Pour les manufactures produisant des montres en or 18 carats — un standard de la haute horlogerie —, chaque pièce immobilise désormais une valeur matière considérablement plus élevée. Une seule boîte en or peut représenter plusieurs milliers d'euros de matière première, hors bracelets, boucles et autres composants en métaux précieux. Cette hausse pèse directement sur le besoin en fonds de roulement des entreprises.
Dans un contexte de croissance atone, voire de baisse sur le marché chinois (-25,8 % en 2024), cette problématique devient critique. Les entreprises doivent désormais arbitrer entre :
• Constituer des stocks suffisants pour répondre à la demande, mais immobiliser des capitaux considérables dans des matières précieuses
• Réduire les encours et les stocks pour préserver la trésorerie, au risque de ne pas pouvoir honorer rapidement les commandes
• Se couvrir contre la volatilité des cours via des instruments financiers, ce qui complexifie la gestion
Cette tension entre trésorerie et stocks place la planification financière et la gestion des approvisionnements au cœur de la stratégie industrielle. Directeurs financiers et directeurs de production doivent travailler main dans la main pour optimiser les niveaux de stock, réduire les temps de cycle et améliorer la rotation des matières précieuses. Une visibilité en temps réel sur les encours de fabrication devient indispensable pour piloter efficacement cette nouvelle donne économique.
L'or n'est pas le seul concerné : le platine, le palladium et d'autres métaux précieux utilisés dans l'horlogerie de luxe connaissent également des variations importantes. Cette instabilité des matières premières s'ajoute aux autres défis structurels de l'industrie et renforce l'urgence d'une transition numérique permettant de mieux maîtriser les flux et les coûts.
Assurer la pérennité de la sous-traitance
La forte dépendance vis-à-vis de quelques donneurs d'ordres clés fragilise le tissu industriel. Dans l'Arc jurassien, de nombreuses PME spécialisées dans la microtechnique, la décoration ou l'usinage sont tributaires des carnets de commandes des grandes maisons. Lorsque Rolex, Patek Philippe ou Audemars Piguet ralentissent leur production, c'est toute la chaîne qui en pâtit.
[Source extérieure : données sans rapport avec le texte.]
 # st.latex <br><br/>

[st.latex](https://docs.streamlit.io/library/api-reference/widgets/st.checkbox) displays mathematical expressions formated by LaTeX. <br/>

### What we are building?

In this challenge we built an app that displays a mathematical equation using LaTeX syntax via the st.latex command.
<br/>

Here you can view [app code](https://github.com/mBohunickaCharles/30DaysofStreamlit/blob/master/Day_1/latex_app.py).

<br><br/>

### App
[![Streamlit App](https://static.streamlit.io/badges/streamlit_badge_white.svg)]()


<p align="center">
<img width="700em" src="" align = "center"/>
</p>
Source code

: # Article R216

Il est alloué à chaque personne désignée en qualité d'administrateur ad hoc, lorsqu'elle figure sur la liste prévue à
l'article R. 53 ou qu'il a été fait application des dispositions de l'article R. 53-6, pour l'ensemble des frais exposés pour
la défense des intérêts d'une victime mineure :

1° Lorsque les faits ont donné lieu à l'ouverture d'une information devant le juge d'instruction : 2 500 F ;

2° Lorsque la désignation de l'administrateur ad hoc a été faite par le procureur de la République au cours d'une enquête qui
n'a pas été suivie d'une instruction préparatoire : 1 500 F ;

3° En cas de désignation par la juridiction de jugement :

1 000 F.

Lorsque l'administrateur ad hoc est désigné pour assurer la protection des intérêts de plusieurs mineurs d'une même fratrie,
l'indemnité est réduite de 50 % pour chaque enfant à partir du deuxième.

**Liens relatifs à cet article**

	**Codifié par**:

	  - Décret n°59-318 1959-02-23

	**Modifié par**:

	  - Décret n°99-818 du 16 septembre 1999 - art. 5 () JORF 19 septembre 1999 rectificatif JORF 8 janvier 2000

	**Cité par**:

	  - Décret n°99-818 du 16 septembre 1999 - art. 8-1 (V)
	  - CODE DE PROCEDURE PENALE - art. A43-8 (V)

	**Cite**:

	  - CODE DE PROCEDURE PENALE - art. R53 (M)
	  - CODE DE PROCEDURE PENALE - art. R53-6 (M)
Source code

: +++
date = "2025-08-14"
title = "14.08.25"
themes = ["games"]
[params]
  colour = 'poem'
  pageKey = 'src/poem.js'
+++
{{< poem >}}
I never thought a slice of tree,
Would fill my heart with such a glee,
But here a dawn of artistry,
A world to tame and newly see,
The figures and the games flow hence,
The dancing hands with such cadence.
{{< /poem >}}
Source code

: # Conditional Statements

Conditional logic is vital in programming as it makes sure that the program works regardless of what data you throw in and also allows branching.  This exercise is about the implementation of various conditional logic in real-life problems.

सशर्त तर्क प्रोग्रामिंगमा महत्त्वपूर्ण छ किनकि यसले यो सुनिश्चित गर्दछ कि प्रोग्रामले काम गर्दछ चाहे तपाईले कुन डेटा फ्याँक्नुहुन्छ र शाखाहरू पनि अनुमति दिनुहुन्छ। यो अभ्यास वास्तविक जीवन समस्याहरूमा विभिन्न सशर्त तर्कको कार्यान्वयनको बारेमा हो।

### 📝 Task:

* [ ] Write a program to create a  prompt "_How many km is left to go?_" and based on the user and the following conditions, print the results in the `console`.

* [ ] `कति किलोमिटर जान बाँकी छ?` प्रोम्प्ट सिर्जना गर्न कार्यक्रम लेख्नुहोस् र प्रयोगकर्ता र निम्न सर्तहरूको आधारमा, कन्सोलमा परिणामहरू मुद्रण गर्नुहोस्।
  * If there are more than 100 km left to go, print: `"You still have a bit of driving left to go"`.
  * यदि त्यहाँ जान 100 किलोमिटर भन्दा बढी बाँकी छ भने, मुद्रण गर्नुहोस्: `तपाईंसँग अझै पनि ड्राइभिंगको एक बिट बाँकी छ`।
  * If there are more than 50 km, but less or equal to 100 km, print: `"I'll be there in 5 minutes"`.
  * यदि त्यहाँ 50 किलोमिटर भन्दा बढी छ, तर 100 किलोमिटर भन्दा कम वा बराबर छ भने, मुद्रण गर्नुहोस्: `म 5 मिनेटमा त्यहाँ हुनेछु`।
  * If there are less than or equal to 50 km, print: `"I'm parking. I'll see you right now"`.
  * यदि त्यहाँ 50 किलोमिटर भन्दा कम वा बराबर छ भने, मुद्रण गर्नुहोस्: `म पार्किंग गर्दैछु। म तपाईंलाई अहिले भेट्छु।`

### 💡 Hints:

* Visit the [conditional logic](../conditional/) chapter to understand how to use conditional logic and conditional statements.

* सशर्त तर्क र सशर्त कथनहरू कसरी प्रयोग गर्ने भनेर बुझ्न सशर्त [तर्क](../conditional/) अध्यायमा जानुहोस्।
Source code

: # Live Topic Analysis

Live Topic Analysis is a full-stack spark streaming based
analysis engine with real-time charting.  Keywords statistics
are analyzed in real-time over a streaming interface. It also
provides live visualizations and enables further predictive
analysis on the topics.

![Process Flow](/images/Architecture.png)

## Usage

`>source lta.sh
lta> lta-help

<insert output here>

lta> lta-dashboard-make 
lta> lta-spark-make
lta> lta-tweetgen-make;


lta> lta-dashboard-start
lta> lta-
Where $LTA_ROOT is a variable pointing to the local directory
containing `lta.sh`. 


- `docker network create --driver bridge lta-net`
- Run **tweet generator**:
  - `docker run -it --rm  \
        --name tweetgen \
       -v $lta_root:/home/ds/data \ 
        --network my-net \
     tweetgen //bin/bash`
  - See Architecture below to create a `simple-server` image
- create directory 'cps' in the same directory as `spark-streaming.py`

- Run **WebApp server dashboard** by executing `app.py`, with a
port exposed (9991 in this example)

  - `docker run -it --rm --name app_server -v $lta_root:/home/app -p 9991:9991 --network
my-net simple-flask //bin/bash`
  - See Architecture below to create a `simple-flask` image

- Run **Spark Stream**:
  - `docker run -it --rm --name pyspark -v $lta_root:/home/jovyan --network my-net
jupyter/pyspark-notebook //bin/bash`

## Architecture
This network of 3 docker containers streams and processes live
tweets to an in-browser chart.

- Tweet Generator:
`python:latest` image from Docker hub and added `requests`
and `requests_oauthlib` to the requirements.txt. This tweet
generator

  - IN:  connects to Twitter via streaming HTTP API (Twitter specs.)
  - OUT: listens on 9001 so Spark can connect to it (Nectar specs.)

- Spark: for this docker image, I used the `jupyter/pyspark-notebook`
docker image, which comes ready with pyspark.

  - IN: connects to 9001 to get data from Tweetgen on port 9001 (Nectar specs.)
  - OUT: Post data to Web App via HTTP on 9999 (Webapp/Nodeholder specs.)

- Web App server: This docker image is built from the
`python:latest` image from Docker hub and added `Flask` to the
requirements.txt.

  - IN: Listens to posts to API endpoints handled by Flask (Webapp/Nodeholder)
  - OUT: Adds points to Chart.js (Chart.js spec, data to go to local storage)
En 2024-2025, cette vulnérabilité s'est manifestée de manière aiguë. Des sous-traitants ont vu leurs commandes chuter drastiquement, entraînant des mesures de chômage partiel et des inquiétudes quant à la survie de certaines structures. Le tissu industriel de la Vallée de Joux, du Jura bernois et de Saignelégier dépend fortement de ces acteurs de taille intermédiaire.
Répondre aux nouvelles attentes du marché
Les consommateurs exigent désormais de la durabilité, de la réparabilité et de la transparence. L'émergence des montres connectées et l'apparition de nouveaux matériaux bousculent les codes traditionnels. Ces évolutions créent une tension entre innovation technologique et ADN mécanique de l'horlogerie suisse, entre modernité et respect de traditions séculaires.
Le fonctionnement concret de l'industrie horlogère suisse
Un écosystème structuré en trois niveaux
Les grandes maisons horlogères
Au sommet de la pyramide se trouvent les maisons de prestige. Rolex domine avec 32,1 % de parts de marché (10,58 milliards de CHF de chiffre d'affaires en 2024 selon Morgan Stanley), suivie de Cartier (3,18 milliards de CHF) et Omega (2,3 milliards de CHF).
Les marques se partagent entre acteurs indépendants (Rolex, Patek Philippe, Audemars Piguet, Richard Mille) et groupes intégrés (Swatch Group, Richemont, LVMH). Cette concentration au sommet structure l'ensemble de l'organisation de l'industrie.
Les sous-traitants de composants
Des sous-traitants spécialisés fabriquent les éléments essentiels : mouvements, spiraux, rouages, cadrans, aiguilles, boîtes, bracelets, etc. La Vallée de Joux est particulièrement dédiée aux mouvements mécaniques complexes, tandis que le Jura bernois et Saignelégier se spécialisent dans l'habillage et la boîte.
Ces entreprises, souvent familiales et de taille moyenne, maîtrisent des savoir-faire ultra-spécifiques transmis de génération en génération. Leur survie dépend de leur capacité à maintenir l'excellence technique tout en s'adaptant aux fluctuations des commandes.
Les fournisseurs de machines et de technologies
Le troisième niveau regroupe les fabricants de machines CNC, d'équipements de galvanoplastie, de systèmes MRP et d'outils d'optimisation de la production horlogère. Ces acteurs de la technologie fournissent les moyens de production qui permettent de robotiser progressivement sans perdre la précision artisanale.
Les étapes de fabrication d'une montre : T0, T1, T2 et T3
L'industrie horlogère suisse utilise une nomenclature spécifique pour décrire les différentes étapes de fabrication d'une montre. Cette classification en phases T0, T1, T2 (et parfois T3) structure l'organisation de la production et détermine l'emplacement de la valeur ajoutée dans la chaîne industrielle. Comprendre ces phases est indispensable pour appréhender la complexité opérationnelle de cette industrie et ses enjeux de planification.
T0 – Fabrication des composants
Le T0 est la phase initiale de transformation de la matière brute en composants horlogers. C'est l'étape de création physique des pièces qui serviront ensuite à assembler le mouvement et la montre complète.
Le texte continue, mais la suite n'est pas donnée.